At Somerton: Secrets and Sapphires by Leila Rasheed
It’s Downton Abbey – but less miserable!
It’s the early 1900’s, and Lady Ada Averley is returning with her family from India, where her father has worked for the British Empire. They’re returning because her father believes it’s time for Ada to ‘come out’ in society and make a good impression to land herself a suitable husband, as was the norm for the time period and class. However, Ada is distracted by the love she feels for an Indian student travelling to Oxford with his tutor. When they get to England though and to the family seat of Somerton Court, Ada and her sister Georgiana discover their father is remarrying, hints and rumours abound about the real reason for their father’s dismissal from India, and another potentially disastrous family scandal threatens to rock the Averley family and their position in polite society forever.
You want love triangles? This has more than triangles, this books has love pentagons. I marvel at how on Earth Rasheed managed to write this without getting her head tied in knots, I know I’d have got confused trying to map the tangles out. Remarkably though, the various relationships are very easy to keep a track of as the reader, and include some really nice takes on the various dynamics too. My especial favourites were the troubled relationship between Sebastian (Ada’s new step brother) and his servant Oliver and the equally convoluted one blossoming between Ravi and Ada.
It’s not often you come across homosexual romance in fiction (in my experience anyway) and I love how this has just so neatly been slotted in. It’s an interesting one to put in and you really get drawn in with Sebastian as he struggles to hide the truth and keep his position in society while still having the relationship he wants. I especially love the way it’s been written too; I read a fair amount of fanfiction (please don’t judge me!) as well as regular fiction and the way homosexual relationships are treated in that is, more often than not…. stereotypical. Seriously, some writers need to step away from the cartoons because no one acts the way these writers will portray two people in a relationship, let alone a homosexual couple. Rasheed’s writing though is brilliant – no ‘what the…?’ moments here, the scenes between Sebastian and Oliver read like a couple, not like a mushy cut out. I’ve got to give her a couple of thumbs up for that reason alone, the rest of the story is just gravy. It’s so nice to read a homosexual relationship properly written for a change, rather than as a chance to try out as many demeaning endearments as possible.
The relationship between Ravi and Ada is equally interesting because, like the one between Oliver and Sebastian, it was highly unusual for its time. This is the time of Empire remember, when Britain still played a massive (if not solitary) role in India’s politics but the population back in Britain was still largely ignorant of the country and its culture. For someone to be in love with an Indian would have been hugely controversial and I love the constant wrangling Ada has with herself to love Ravi or to fit in for her father’s sake and reputation with the rest of polite society and not go against what is expected of her.
She’s a pretty interesting heroine, is Ada. As well as daring to be in love with an Indian, she also has an eye on going to University, which was almost unheard of for women then.

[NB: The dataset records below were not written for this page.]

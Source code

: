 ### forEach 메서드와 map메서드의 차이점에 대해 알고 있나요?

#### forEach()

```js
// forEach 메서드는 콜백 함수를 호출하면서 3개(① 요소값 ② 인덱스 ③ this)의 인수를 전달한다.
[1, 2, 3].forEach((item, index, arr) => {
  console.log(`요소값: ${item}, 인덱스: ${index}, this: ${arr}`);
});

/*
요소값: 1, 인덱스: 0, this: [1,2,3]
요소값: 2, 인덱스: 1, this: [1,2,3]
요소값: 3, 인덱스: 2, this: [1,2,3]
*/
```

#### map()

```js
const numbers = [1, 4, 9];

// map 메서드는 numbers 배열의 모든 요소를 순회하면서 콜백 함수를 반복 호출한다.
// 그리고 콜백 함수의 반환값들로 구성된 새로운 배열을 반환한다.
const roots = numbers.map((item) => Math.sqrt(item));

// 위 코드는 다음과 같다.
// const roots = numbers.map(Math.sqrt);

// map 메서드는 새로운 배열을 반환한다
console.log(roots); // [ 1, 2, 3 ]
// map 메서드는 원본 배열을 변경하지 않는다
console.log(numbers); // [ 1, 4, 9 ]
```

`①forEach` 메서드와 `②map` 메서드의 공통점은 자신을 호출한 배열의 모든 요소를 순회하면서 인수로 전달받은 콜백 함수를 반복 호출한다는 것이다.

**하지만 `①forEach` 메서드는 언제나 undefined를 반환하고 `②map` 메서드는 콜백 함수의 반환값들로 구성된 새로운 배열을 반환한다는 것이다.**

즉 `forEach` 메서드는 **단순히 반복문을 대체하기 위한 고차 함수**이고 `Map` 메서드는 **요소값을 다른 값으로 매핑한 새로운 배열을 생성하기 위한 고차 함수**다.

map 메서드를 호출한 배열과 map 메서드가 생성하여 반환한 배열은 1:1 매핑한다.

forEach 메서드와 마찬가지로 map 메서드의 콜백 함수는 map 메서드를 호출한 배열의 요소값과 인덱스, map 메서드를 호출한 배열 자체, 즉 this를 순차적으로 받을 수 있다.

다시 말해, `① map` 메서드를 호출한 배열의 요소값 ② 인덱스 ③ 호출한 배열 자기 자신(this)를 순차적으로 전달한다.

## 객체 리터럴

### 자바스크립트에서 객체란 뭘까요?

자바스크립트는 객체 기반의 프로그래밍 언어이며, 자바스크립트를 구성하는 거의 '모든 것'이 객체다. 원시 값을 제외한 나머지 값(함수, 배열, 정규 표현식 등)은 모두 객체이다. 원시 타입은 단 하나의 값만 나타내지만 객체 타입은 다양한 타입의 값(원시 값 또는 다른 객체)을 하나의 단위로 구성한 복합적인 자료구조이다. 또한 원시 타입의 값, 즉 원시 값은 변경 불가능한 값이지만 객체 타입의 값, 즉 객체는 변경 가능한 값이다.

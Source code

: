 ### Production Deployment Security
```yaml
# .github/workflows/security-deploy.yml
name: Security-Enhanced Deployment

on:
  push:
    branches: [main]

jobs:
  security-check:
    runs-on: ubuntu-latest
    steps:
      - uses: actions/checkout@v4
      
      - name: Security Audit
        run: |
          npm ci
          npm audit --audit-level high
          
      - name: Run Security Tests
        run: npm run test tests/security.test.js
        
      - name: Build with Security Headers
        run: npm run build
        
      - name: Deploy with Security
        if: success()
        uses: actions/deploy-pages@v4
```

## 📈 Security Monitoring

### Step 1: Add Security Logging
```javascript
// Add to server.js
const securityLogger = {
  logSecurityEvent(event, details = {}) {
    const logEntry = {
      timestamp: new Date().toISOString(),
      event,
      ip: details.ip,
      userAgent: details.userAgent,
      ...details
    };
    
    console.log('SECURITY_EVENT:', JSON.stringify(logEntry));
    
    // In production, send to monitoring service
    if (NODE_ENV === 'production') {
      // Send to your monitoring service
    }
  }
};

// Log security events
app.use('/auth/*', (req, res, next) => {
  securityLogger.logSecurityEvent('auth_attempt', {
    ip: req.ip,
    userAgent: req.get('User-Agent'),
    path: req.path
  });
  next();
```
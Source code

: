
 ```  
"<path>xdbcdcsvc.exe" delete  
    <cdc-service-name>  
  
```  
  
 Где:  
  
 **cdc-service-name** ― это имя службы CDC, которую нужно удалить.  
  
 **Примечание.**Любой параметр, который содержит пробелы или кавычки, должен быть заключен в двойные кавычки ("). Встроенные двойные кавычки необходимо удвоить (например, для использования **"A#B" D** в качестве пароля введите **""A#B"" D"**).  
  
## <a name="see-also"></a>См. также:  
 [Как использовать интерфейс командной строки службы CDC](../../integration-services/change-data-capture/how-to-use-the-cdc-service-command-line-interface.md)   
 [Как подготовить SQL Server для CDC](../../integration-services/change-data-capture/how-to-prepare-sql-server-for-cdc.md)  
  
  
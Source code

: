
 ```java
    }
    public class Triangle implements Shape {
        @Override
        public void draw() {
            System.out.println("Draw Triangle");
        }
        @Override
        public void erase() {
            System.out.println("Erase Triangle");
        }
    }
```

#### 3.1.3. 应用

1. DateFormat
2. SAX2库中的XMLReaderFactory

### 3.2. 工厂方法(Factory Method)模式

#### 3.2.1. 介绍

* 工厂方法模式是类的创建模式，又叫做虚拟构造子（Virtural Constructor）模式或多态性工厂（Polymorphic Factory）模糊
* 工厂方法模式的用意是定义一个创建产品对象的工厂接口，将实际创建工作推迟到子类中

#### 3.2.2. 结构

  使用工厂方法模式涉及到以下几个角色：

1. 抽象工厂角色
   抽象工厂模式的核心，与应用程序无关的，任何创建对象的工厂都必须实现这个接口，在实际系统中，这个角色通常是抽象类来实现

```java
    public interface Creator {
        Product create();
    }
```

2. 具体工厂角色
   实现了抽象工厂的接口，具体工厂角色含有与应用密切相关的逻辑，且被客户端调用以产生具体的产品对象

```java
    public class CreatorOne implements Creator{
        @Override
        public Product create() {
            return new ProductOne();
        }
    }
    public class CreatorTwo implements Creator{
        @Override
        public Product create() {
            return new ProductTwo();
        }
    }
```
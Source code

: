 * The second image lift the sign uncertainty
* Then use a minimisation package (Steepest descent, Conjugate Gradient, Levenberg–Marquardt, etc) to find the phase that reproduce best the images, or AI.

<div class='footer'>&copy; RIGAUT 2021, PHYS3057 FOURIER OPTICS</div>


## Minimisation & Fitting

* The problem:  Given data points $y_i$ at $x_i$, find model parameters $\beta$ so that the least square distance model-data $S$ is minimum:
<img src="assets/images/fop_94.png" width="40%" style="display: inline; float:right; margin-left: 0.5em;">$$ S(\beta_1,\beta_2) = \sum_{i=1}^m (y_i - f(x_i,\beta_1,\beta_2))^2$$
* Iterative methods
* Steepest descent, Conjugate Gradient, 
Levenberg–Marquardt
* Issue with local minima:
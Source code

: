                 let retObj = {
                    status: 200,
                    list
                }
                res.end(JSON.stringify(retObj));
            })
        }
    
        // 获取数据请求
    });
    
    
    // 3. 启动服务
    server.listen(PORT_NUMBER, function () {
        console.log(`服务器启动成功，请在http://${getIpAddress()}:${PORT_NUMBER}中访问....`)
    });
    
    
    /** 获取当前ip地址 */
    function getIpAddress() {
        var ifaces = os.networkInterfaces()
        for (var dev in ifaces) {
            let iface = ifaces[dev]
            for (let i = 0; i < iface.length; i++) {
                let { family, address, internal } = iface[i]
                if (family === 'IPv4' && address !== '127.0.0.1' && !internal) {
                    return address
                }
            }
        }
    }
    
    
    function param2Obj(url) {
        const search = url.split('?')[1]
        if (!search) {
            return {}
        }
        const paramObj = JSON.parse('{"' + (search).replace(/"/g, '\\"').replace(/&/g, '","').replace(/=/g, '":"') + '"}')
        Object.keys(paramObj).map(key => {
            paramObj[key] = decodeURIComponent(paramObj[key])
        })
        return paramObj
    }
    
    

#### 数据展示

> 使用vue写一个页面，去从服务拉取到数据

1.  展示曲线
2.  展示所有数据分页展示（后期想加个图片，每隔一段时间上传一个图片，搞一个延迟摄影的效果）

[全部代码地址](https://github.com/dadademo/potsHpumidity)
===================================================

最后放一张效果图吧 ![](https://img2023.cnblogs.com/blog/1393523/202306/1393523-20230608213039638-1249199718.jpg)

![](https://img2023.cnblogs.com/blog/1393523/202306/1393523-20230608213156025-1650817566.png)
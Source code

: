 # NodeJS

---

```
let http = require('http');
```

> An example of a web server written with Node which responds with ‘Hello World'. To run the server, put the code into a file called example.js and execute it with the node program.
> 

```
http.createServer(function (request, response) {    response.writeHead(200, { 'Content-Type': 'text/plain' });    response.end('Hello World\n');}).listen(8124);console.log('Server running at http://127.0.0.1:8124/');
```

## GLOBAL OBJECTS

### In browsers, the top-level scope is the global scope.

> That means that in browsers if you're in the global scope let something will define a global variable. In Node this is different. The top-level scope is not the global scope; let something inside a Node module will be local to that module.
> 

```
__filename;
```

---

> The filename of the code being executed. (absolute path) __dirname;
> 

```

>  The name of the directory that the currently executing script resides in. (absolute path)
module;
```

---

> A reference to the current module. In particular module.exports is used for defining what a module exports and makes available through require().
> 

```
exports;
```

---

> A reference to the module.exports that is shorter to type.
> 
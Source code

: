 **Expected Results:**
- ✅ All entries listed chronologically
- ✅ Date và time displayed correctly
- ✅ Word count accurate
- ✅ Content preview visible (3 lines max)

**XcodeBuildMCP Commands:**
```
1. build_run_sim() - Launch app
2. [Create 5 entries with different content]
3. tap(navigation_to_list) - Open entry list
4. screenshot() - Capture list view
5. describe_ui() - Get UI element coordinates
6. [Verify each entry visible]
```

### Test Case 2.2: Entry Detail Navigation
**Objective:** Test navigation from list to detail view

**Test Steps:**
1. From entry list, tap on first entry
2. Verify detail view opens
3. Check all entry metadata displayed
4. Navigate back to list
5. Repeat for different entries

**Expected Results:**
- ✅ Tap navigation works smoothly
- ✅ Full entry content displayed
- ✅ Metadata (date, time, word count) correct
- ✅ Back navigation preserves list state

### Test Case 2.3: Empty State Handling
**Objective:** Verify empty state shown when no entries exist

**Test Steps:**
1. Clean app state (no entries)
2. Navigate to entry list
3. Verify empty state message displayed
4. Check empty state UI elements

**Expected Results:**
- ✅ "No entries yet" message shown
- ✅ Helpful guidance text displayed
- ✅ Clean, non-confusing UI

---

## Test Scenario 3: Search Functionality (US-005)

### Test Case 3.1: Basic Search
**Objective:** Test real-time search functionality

Even if they did go to Uni, they couldn’t actually get a degree, just study. She’s also quietly behind the suffragette movement but although she’s a bit of a feminist, she still thinks of her family and her father’s reputation. Her hands are tied by it, but she thinks of family first and her own desires second. She’s very easy to like as a character; smart and savvy, able to argue her point and understand someone else’s, but equally able to concede ground for the sake of others. I really like her and I can’t wait to read more about her.
It’s a very political book too. Whilst Ada is preoccupied with getting her chance at Oxford and independence, the issue of Empire comes into play over and over again. Unlike History though (which I freely admit as a former History student can be really boring sometimes), this is just enough politics to be interesting, not enough to get bogged down and dull. I really liked the two viewpoints of the British presence in India, since this isn’t a period of History I’d ever really had an interest in before. Ada’s view of a benevolent Britain in Indian government versus Ravi’s view of an exclusive government really brought the period alive and I find myself wanting to know more about Empire history than I ever thought I’d want to know before. Like I said – just enough to pique interest, not enough to bore you if you’re not a History geek.
A historical read without getting too historical and if you love a good love triangle, you will adore this book. Really, really well recommended.